Se levantó con cuidado, lo tomó en brazos nuevamente y lo llevó a la habitación. Lo acomodó entre sábanas suaves con dibujos de animales, le acarició el cabello húmedo de sudor infantil y lo observó mientras él comenzaba a cerrar los ojos lentamente, como si la oscuridad le llegara desde dentro.
Y entonces, por fin, sola en su propio espacio, Elena se permitió pensar en él.
En Adrián.
En cómo su rostro la había atravesado esa mañana, sin que él lo supiera. En cómo su voz, la misma que una vez la arrulló en una cama de hotel anónima, ahora le daba órdenes, cuestionaba sus decisiones, exigía resultados.
No había sido cobardía, se decía a sí misma una y otra vez. No buscarlo había sido… protección. Para Leo. Para ella. Para los dos.
¿Qué iba a hacer? ¿Buscarlo después de esa noche y decirle: “Hola, ¿te recuerdas de una noche sin nombres?, resulta que estoy embarazada” ¿Esperar que él la creyera? ¿Que asumiera una paternidad con un recuerdo borroso de un encuentro fugaz, en una ciudad donde la gente se olvida hasta de sí misma?
No.
No podía.
Y sin embargo, ahí estaba. En su vida. En su espacio.
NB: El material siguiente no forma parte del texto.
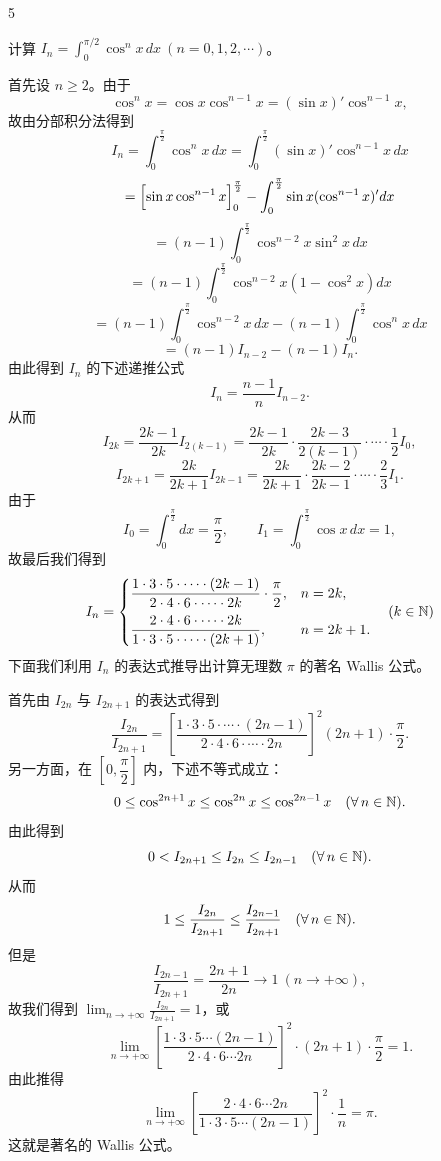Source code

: \begin{sourceexample}{5}

	计算 \(I_n=\displaystyle\int_0^{\pi/2}\cos^nx\,dx\ (n=0,1,2,\cdots)\)。

	首先设 \(n\ge2\)。由于
	\[
	\cos^nx=\cos x\cos^{n-1}x=(\sin x)'\cos^{n-1}x,
	\]
	故由分部积分法得到
	\[
	I_n=\int_0^{\frac\pi2}\cos^nx\,dx=\int_0^{\frac\pi2}(\sin x)'\cos^{n-1}x\,dx
	\]
	\[
	=\Bigl[\sin x\cos^{n-1}x\Bigr]_0^{\frac\pi2}-\int_0^{\frac\pi2}\sin x(\cos^{n-1}x)'dx
	\]
	\[
	=(n-1)\int_0^{\frac\pi2}\cos^{n-2}x\sin^2x\,dx
	\]
	\[
	=(n-1)\int_0^{\frac\pi2}\cos^{n-2}x(1-\cos^2x)dx
	\]
	\[
	=(n-1)\int_0^{\frac\pi2}\cos^{n-2}x\,dx-(n-1)\int_0^{\frac\pi2}\cos^nx\,dx
	\]
	\[
	=(n-1)I_{n-2}-(n-1)I_n.
	\]
	由此得到 \(I_n\) 的下述递推公式
	\[
	I_n=\frac{n-1}{n}I_{n-2}.
	\]
	从而
	\[
	I_{2k}=\frac{2k-1}{2k}I_{2(k-1)}=\frac{2k-1}{2k}\cdot\frac{2k-3}{2(k-1)}\cdot\cdots\cdot\frac12 I_0,
	\]
	\[
	I_{2k+1}=\frac{2k}{2k+1}I_{2k-1}=\frac{2k}{2k+1}\cdot\frac{2k-2}{2k-1}\cdot\cdots\cdot\frac23 I_1.
	\]
	由于
	\[
	I_0=\int_0^{\frac\pi2}dx=\frac\pi2,\qquad I_1=\int_0^{\frac\pi2}\cos x\,dx=1,
	\]
	故最后我们得到
	\[
	I_n=\begin{cases} \dfrac{1\cdot3\cdot5\cdot\cdots\cdot(2k-1)}{2\cdot4\cdot6\cdot\cdots\cdot2k}\cdot\dfrac\pi2, & n=2k, \\[8pt] \dfrac{2\cdot4\cdot6\cdot\cdots\cdot2k}{1\cdot3\cdot5\cdot\cdots\cdot(2k+1)}, & n=2k+1. \end{cases}\quad(k\in\N)
	\]
	下面我们利用 \(I_n\) 的表达式推导出计算无理数 \(\pi\) 的著名 Wallis 公式。

	首先由 \(I_{2n}\) 与 \(I_{2n+1}\) 的表达式得到
	\[
	\frac{I_{2n}}{I_{2n+1}}=\left[\frac{1\cdot3\cdot5\cdot\cdots\cdot(2n-1)}{2\cdot4\cdot6\cdot\cdots\cdot2n}\right]^2(2n+1)\cdot\frac\pi2.
	\]
	另一方面，在 \(\left[0,\dfrac\pi2\right]\) 内，下述不等式成立：
	\[
	0\le\cos^{2n+1}x\le\cos^{2n}x\le\cos^{2n-1}x\quad(\forall\,n\in\N).
	\]
	由此得到
	\[
	0<I_{2n+1}\le I_{2n}\le I_{2n-1}\quad(\forall\,n\in\N).
	\]
	从而
	\[
	1\le\frac{I_{2n}}{I_{2n+1}}\le\frac{I_{2n-1}}{I_{2n+1}}\quad(\forall\,n\in\N).
	\]
	但是
	\[
	\frac{I_{2n-1}}{I_{2n+1}}=\frac{2n+1}{2n}\to1\ (n\to+\infty),
	\]
	故我们得到 \(\displaystyle\lim_{n\to+\infty}\frac{I_{2n}}{I_{2n+1}}=1\)，或
	\[
	\lim_{n\to+\infty}\left[\frac{1\cdot3\cdot5\cdots(2n-1)}{2\cdot4\cdot6\cdots2n}\right]^2\cdot(2n+1)\cdot\frac\pi2=1.
	\]
	由此推得
	\[
	\lim_{n\to+\infty}\left[\frac{2\cdot4\cdot6\cdots2n}{1\cdot3\cdot5\cdots(2n-1)}\right]^2\cdot\frac1n=\pi.
	\]
	这就是著名的 Wallis 公式。

\end{sourceexample}


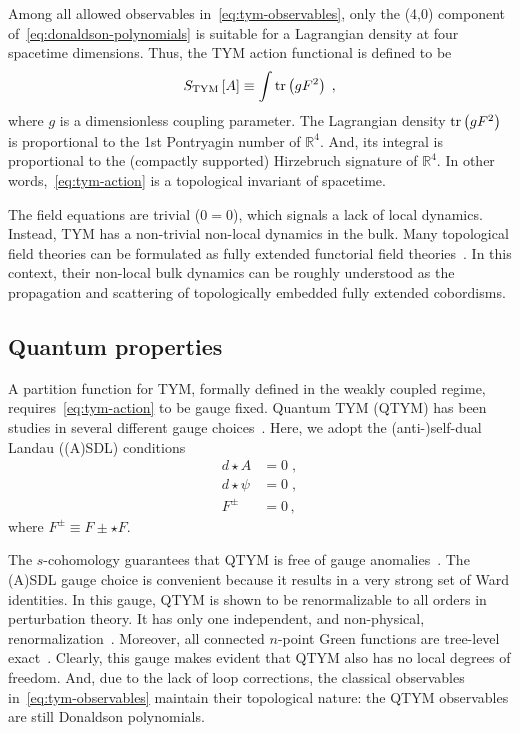\documentclass[main.tex]{subfiles}
\begin{document}
Among all allowed observables in~\eqref{eq:tym-observables}, only the (4,0) component of~\eqref{eq:donaldson-polynomials} is suitable for a Lagrangian density at four spacetime dimensions. Thus, the TYM action functional is defined to be
\begin{equation}\label{eq:tym-action}
  S_{\text{TYM}}\left[ A \right] \equiv  \int\operatorname{tr}\left( g F^2\right) \;,
\end{equation}
where $ g $ is a dimensionless coupling parameter. The Lagrangian density $\operatorname{tr} \left(g F^2 \right)$ is proportional to the 1st Pontryagin number of $\mathbb{R}^4$. And, its integral is proportional to the (compactly supported) Hirzebruch signature of $\mathbb{R}^4$. In other words,~\eqref{eq:tym-action} is a topological  invariant of spacetime.

The field equations are trivial ($0=0$), which signals a lack of local dynamics. Instead, TYM has a non-trivial non-local dynamics in the bulk. Many topological field theories can be formulated as fully extended functorial field theories~\cite{atiyah1988a,segal1988a,baez1995a,schreiber2009a,baez2009a}. In this context, their non-local bulk dynamics can be roughly understood as the propagation and scattering of topologically embedded fully extended cobordisms.

\subsection{Quantum properties}\label{ssec:quantum-properties;sec:tym}

A partition function for TYM, formally defined in the weakly coupled regime, requires~\eqref{eq:tym-action} to be gauge fixed. Quantum TYM (QTYM) has been studies in several different gauge choices~\cite{baulieu1988a,myers1990c,brandhuber1994a,piguet1995a,sadovski2017c,sadovski2018a,sadovski2018b}. Here, we adopt the (anti-){}self-dual Landau ((A){}SDL) conditions
\begin{subequations}\label{eq:asdlg}
  \begin{align}
    d \star A    & = 0 \;, \\
    d \star \psi & = 0 \;, \\
    F^{\pm}      & = 0 \,,
  \end{align}
\end{subequations}
where $ F^{\pm} \equiv F \pm \star F $.

The $ s $-cohomology guarantees that QTYM is free of gauge anomalies~\cite{baulieu1988a}. The (A){}SDL gauge choice is convenient because it results in a very strong set of Ward identities. In this gauge, QTYM is shown to be renormalizable to all orders in perturbation theory. It has only one independent, and non-physical, renormalization~\cite{sadovski2017c}. Moreover, all connected $n$-point Green functions are tree-level exact~\cite{sadovski2018a}. Clearly, this gauge makes evident that QTYM also has no local degrees of freedom. And, due to the lack of loop corrections, the classical observables in~\eqref{eq:tym-observables} maintain their topological nature: the QTYM observables are still Donaldson polynomials.
\end{document}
En su aire.
—¿Por qué ahora? —murmuró, desde el marco de la puerta, con los brazos cruzados sobre el pecho—. ¿Por qué tú?
Recordó la nota que él había dejado en la almohada aquella noche, escrita con su letra elegante:
“Gracias por no pedirme nada.”
Elena rio sin humor. No le pidió nada, no. Pero se llevó todo.
Se llevó su paz.
Y le dejó el milagro más perfecto y más devastador que había conocido.
Se sentó en el borde de su cama y tomó el celular. Tenía varias notificaciones sin abrir: correos del trabajo, mensajes de Isa con fotos de Leo durante el día, una invitación a una reunión del equipo a primera hora.
Y una notificación del calendario: “Chequeo pediátrico – martes 10:00 AM.”
Elena deslizó el dedo sobre la pantalla y luego la bloqueó de nuevo. Apagó la luz. Se quedó en la oscuridad, con el corazón golpeándole las costillas como si quisiera salir, correr, huir.
No podía decírselo. No aún.
Adrián no era un hombre que recibiera sorpresas con agrado. No era un hombre blando. Tenía los ojos de alguien que había enterrado cosas. Que no perdonaba con facilidad. Que protegía el orden de su mundo con uñas y dientes.
Y ella… ella ya lo había desordenado una vez.
Leo dormía profundamente al otro lado de la pared, ignorando que su existencia era un secreto construido con ternura y miedo.